By Ivoree Svoboda and Mamadou Ndiaye
On Thurs., Sept. 28, Colonel Diane Ryan, the inaugural speaker for the Frances Hesselbein Forum Lecture Series, met with students of the Johnson Institute’s Leadership Portfolio Program for a Q&A session. Col. Ryan is an esteemed veteran who has moved up the ranks of the US Army serving 29 years before moving into academic roles. She spent the last nine years as a faculty member and senior administrative leader at the United States Military Academy at West Point (USMA). There Col. Ryan was instrumental at implementing programming and coursework with a focus on civic engagement. She also sponsored Cadet Simone Askew, the first African American woman to hold the highest student position of First Captain at the United States Military Academy. Col. Ryan has recently transitioned to being the Associate Dean for Programs and Administration at the Johnathan M. Tisch College of Civic Life, Tufts University. Her research interests include empowerment, diversity and innovation, and attitudes toward social change.

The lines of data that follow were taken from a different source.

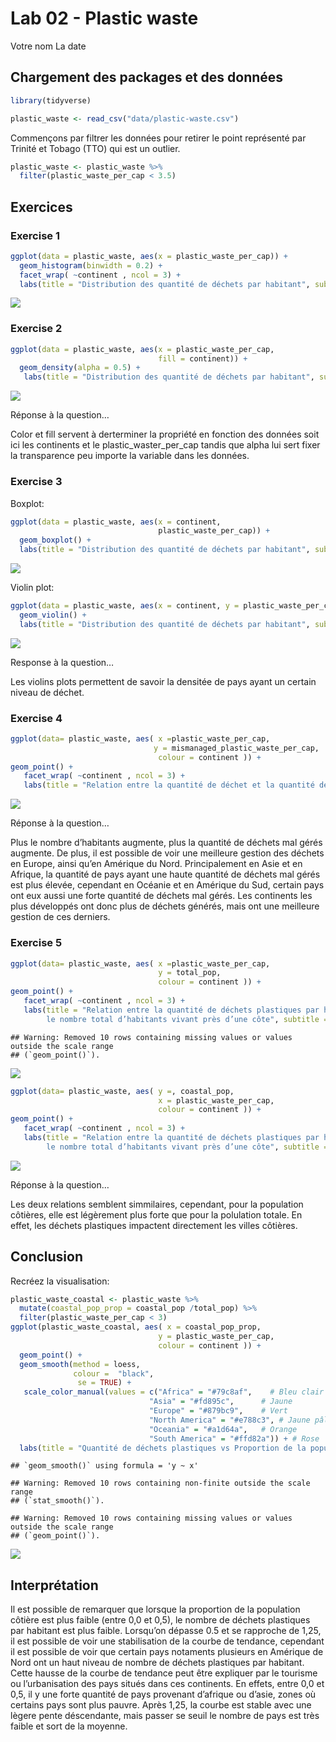 Lab 02 - Plastic waste
================
Votre nom
La date

## Chargement des packages et des données

``` r
library(tidyverse) 
```

``` r
plastic_waste <- read_csv("data/plastic-waste.csv")
```

Commençons par filtrer les données pour retirer le point représenté par
Trinité et Tobago (TTO) qui est un outlier.

``` r
plastic_waste <- plastic_waste %>%
  filter(plastic_waste_per_cap < 3.5)
```

## Exercices

### Exercise 1

``` r
ggplot(data = plastic_waste, aes(x = plastic_waste_per_cap)) +
  geom_histogram(binwidth = 0.2) +
  facet_wrap( ~continent , ncol = 3) + 
  labs(title = "Distribution des quantité de déchets par habitant", subtitle = "Selon le continent", x = "Quantité de déchets plastiques par habitant en kg/jour ", y ="Compte" ) 
```

![](lab-02_files/figure-gfm/plastic-waste-continent-1.png)<!-- -->

### Exercise 2

``` r
ggplot(data = plastic_waste, aes(x = plastic_waste_per_cap,
                                 fill = continent)) +
  geom_density(alpha = 0.5) + 
   labs(title = "Distribution des quantité de déchets par habitant", subtitle = "Selon le continent", x = "Quantité de déchets plastiques par habitant en kg/jour ", y = "Densité") 
```

![](lab-02_files/figure-gfm/plastic-waste-density-1.png)<!-- -->

Réponse à la question…

Color et fill servent à derterminer la propriété en fonction des données
soit ici les continents et le plastic_waster_per_cap tandis que alpha
lui sert fixer la transparence peu importe la variable dans les données.

### Exercise 3

Boxplot:

``` r
ggplot(data = plastic_waste, aes(x = continent,
                                 plastic_waste_per_cap)) +
  geom_boxplot() + 
  labs(title = "Distribution des quantité de déchets par habitant", subtitle = "Selon le continent", y = "Quantité de déchets plastiques par habitant en kg/jour ", x = "Continents") 
```

![](lab-02_files/figure-gfm/plastic-waste-boxplot-1.png)<!-- -->

Violin plot:

``` r
ggplot(data = plastic_waste, aes(x = continent, y = plastic_waste_per_cap)) +
  geom_violin() + 
  labs(title = "Distribution des quantité de déchets par habitant", subtitle = "Selon le continent", y = "Quantité de déchets plastiques par habitant en kg/jour ", x = "Continents") 
```

![](lab-02_files/figure-gfm/plastic-waste-violin-1.png)<!-- -->

Response à la question…

Les violins plots permettent de savoir la densitée de pays ayant un
certain niveau de déchet.

### Exercise 4

``` r
ggplot(data= plastic_waste, aes( x =plastic_waste_per_cap, 
                                y = mismanaged_plastic_waste_per_cap,
                                 colour = continent )) +
geom_point() + 
   facet_wrap( ~continent , ncol = 3) + 
   labs(title = "Relation entre la quantité de déchet et la quantité de déchets non gérés", subtitle = "Selon le continent", y = "Quantité de déchets plastiques non gérés par habitant en kg/jour ", x = "Quantité de déchets plastiques par habitant en kg/jour") 
```

![](lab-02_files/figure-gfm/plastic-waste-mismanaged-1.png)<!-- -->

Réponse à la question…

Plus le nombre d’habitants augmente, plus la quantité de déchets mal
gérés augmente. De plus, il est possible de voir une meilleure gestion
des déchets en Europe, ainsi qu’en Amérique du Nord. Principalement en
Asie et en Afrique, la quantité de pays ayant une haute quantité de
déchets mal gérés est plus élevée, cependant en Océanie et en Amérique
du Sud, certain pays ont eux aussi une forte quantité de déchets mal
gérés. Les continents les plus développés ont donc plus de déchets
générés, mais ont une meilleure gestion de ces derniers.

### Exercise 5

``` r
ggplot(data= plastic_waste, aes( x =plastic_waste_per_cap, 
                                 y = total_pop,
                                 colour = continent )) +
geom_point() + 
   facet_wrap( ~continent , ncol = 3) + 
   labs(title = "Relation entre la quantité de déchets plastiques par habitant et 
        le nombre total d’habitants vivant près d’une côte", subtitle = "Selon le continent", y = "Population totale selon Gapminder ", x = "Quantité de déchets plastiques par habitant en kg/jour")
```

    ## Warning: Removed 10 rows containing missing values or values outside the scale range
    ## (`geom_point()`).

![](lab-02_files/figure-gfm/plastic-waste-population-total-1.png)<!-- -->

``` r
ggplot(data= plastic_waste, aes( y =, coastal_pop,
                                 x = plastic_waste_per_cap,
                                 colour = continent )) +
geom_point() +
   facet_wrap( ~continent , ncol = 3) +  
   labs(title = "Relation entre la quantité de déchets plastiques par habitant et 
        le nombre total d’habitants vivant près d’une côte", subtitle = "Selon le continent", y = "Nombres de personnes vivant sur des côtes  ", x = "Quantité de déchets plastiques par habitant en kg/jour")
```

![](lab-02_files/figure-gfm/plastic-waste-population-coastal-1.png)<!-- -->

Réponse à la question…

Les deux relations semblent simmilaires, cependant, pour la population
côtières, elle est légèrement plus forte que pour la polulation totale.
En effet, les déchets plastiques impactent directement les villes
côtières.

## Conclusion

Recréez la visualisation:

``` r
plastic_waste_coastal <- plastic_waste %>% 
  mutate(coastal_pop_prop = coastal_pop /total_pop) %>%
  filter(plastic_waste_per_cap < 3) 
ggplot(plastic_waste_coastal, aes( x = coastal_pop_prop,
                                 y = plastic_waste_per_cap,
                                 colour = continent )) +
  geom_point() +
  geom_smooth(method = loess,
              colour =  "black",
               se = TRUE) +
   scale_color_manual(values = c("Africa" = "#79c8af",    # Bleu clair
                               "Asia" = "#fd895c",      # Jaune
                               "Europe" = "#879bc9",    # Vert
                               "North America" = "#e788c3", # Jaune pâle
                               "Oceania" = "#a1d64a",   # Orange
                               "South America" = "#ffd82a")) + # Rose
  labs(title = "Quantité de déchets plastiques vs Proportion de la population côtière", subtitle = "Selon le continent", x = "Proportion de la population côtière (Coastal / total population) ", y =  "Nombre de déchets plastiques par habitant") 
```

    ## `geom_smooth()` using formula = 'y ~ x'

    ## Warning: Removed 10 rows containing non-finite outside the scale range
    ## (`stat_smooth()`).

    ## Warning: Removed 10 rows containing missing values or values outside the scale range
    ## (`geom_point()`).

![](lab-02_files/figure-gfm/recreate-viz-1.png)<!-- -->

## Interprétation

Il est possible de remarquer que lorsque la proportion de la population
côtière est plus faible (entre 0,0 et 0,5), le nombre de déchets
plastiques par habitant est plus faible. Lorsqu’on dépasse 0.5 et se
rapproche de 1,25, il est possible de voir une stabilisation de la
courbe de tendance, cependant il est possible de voir que certain pays
notaments plusieurs en Amérique de Nord ont un haut niveau de nombre de
déchets plastiques par habitant. Cette hausse de la courbe de tendance
peut être expliquer par le tourisme ou l’urbanisation des pays situés
dans ces continents. En effets, entre 0,0 et 0,5, il y une forte
quantité de pays provenant d’afrique ou d’asie, zones où certains pays
sont plus pauvre. Après 1,25, la courbe est stable avec une lègere pente
déscendante, mais passer se seuil le nombre de pays est très faible et
sort de la moyenne.
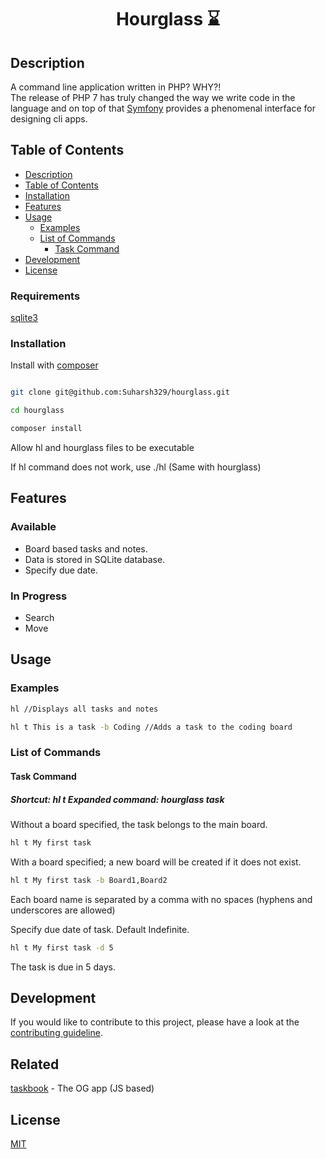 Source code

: <h1 align="center">Hourglass &#8987;</h1>

## Description

A command line application written in PHP? WHY?!  
The release of PHP 7 has truly changed the way we write code in the language and on top of that [Symfony](https://symfony.com/) provides a phenomenal interface for designing cli apps. 

## Table of Contents

<!--ts-->
   * [Description](#description)
   * [Table of Contents](#table-of-contents)
   * [Installation](#installation)
   * [Features](#features)
   * [Usage](#usage)
      * [Examples](#examples)
      * [List of Commands](#list-of-commands)
        * [Task Command](#task-command)
   * [Development](#development)
   * [License](#license)
<!--te-->

### Requirements

[sqlite3](https://www.sqlite.org/index.html)

### Installation

Install with [composer](https://getcomposer.org/)  

```bash

git clone git@github.com:Suharsh329/hourglass.git

cd hourglass

composer install
```

Allow hl and hourglass files to be executable  

If hl command does not work, use ./hl (Same with hourglass)

## Features

### Available

* Board based tasks and notes.
* Data is stored in SQLite database.
* Specify due date.

### In Progress

* Search
* Move

## Usage

### Examples

```bash
hl //Displays all tasks and notes

hl t This is a task -b Coding //Adds a task to the coding board
```

### List of Commands

#### Task Command  
##### Shortcut: hl t Expanded command: hourglass task  
Without a board specified, the task belongs to the main board.
```bash
hl t My first task
```

With a board specified; a new board will be created if it does not exist.
```bash
hl t My first task -b Board1,Board2
```
Each board name is separated by a comma with no spaces (hyphens and underscores are allowed)  

Specify due date of task. Default Indefinite.  
```bash
hl t My first task -d 5
```
The task is due in 5 days.

## Development

If you would like to contribute to this project, please have a look at the [contributing guideline](https://github.com/Suharsh329/hourglass/blob/master/contributing.md).


## Related 

[taskbook](https://github.com/klaussinani/taskbook) - The OG app (JS based)

## License

[MIT](https://github.com/Suharsh329/hourglass/blob/master/LICENSE)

It is no coincidence that she was chosen to speak as the inaugural lecturer for the Frances Hesselbein Forum. Col. Ryan encapsulates the ideals of Mrs. Hesselbein and as she spoke, you could immediately sense her deep sense of admiration for Mrs. Hesselbein. Later during her inaugural speech, there was a video introduction by Frances Hesselbein, where she called Col. Ryan “unequivocally one of the finest people I’ve ever met.” This being said by Mrs. Hesselbein, who has had audiences with presidents, army generals and many other decorated individuals across the globe, speaks volumes to the character of Col. Ryan. Many of Col. Ryan’s ideals are a direct correlation of the values she has adopted from Mrs. Hesselbein.
In the Q&A students asked questions concerning how to prepare for their career path and the attributes it takes to be an exemplary leader. Col. Ryan met their questions with both personal insight and anecdotes detailing her own challenges and triumphs in what she describes as her "leadership journey." She told students that her journey into her career was “unplanned” or “non-traditional.” Often, she would take opportunities as they presented but not necessarily that she had sought out. She partially accredits her willingness to take these chances to viewing the PBS series “The Power of Myth.”

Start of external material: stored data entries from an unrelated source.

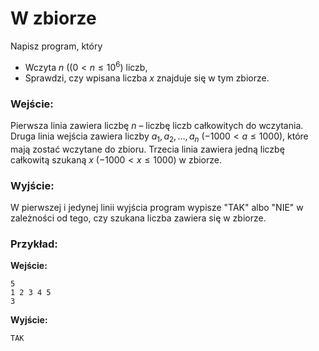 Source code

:# W zbiorze

Napisz program, który 
- Wczyta $n$ (($0 < n \le 10^6$) liczb,
- Sprawdzi, czy wpisana liczba $x$ znajduje się w tym zbiorze.

### Wejście:

Pierwsza linia zawiera liczbę $n$  – liczbę liczb całkowitych do wczytania.
Druga linia wejścia zawiera liczby $a_1​, a_2​, …, a_n$ ($-1000 < a \le 1000$), które mają zostać wczytane do zbioru.
Trzecia linia zawiera jedną liczbę całkowitą szukaną $x$ ($-1000 < x \le 1000$) w zbiorze.

### Wyjście:

W pierwszej i jedynej linii wyjścia program wypisze "TAK" albo "NIE" w zależności od tego, czy szukana liczba zawiera się w zbiorze.

### Przykład:

**Wejście:**

```
5
1 2 3 4 5
3
```

**Wyjście:**

```
TAK
```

“You have to let go of the life you have planned to have the life you have waiting for you” said Col. Ryan when quoting Joseph Campbell, a renowned philosopher and speaker. She described her journey as a series of “luck meets preparation and opportunity” and encouraged students to take opportunities that present themselves even if they are not along their plan. Students also asked how she survived and exceled in these various opportunities, especially when placed in challenging circumstances such as “filling in a gap” she was untrained for, and how she combated feelings of doubt from herself or peers. Col. Ryan suggested the following:
Find the best mentors. A great mentor can help you learn the systems of the organization quickly.
Network with the right people. Then develop relationships that can be mutually beneficial.
Volunteer and participate in key roles that will increase your knowledge and can escalate your position.
Through the discussion Col. Ryan emphasized the value of challenging yourself to new opportunities, while forging meaningful relationships along the way.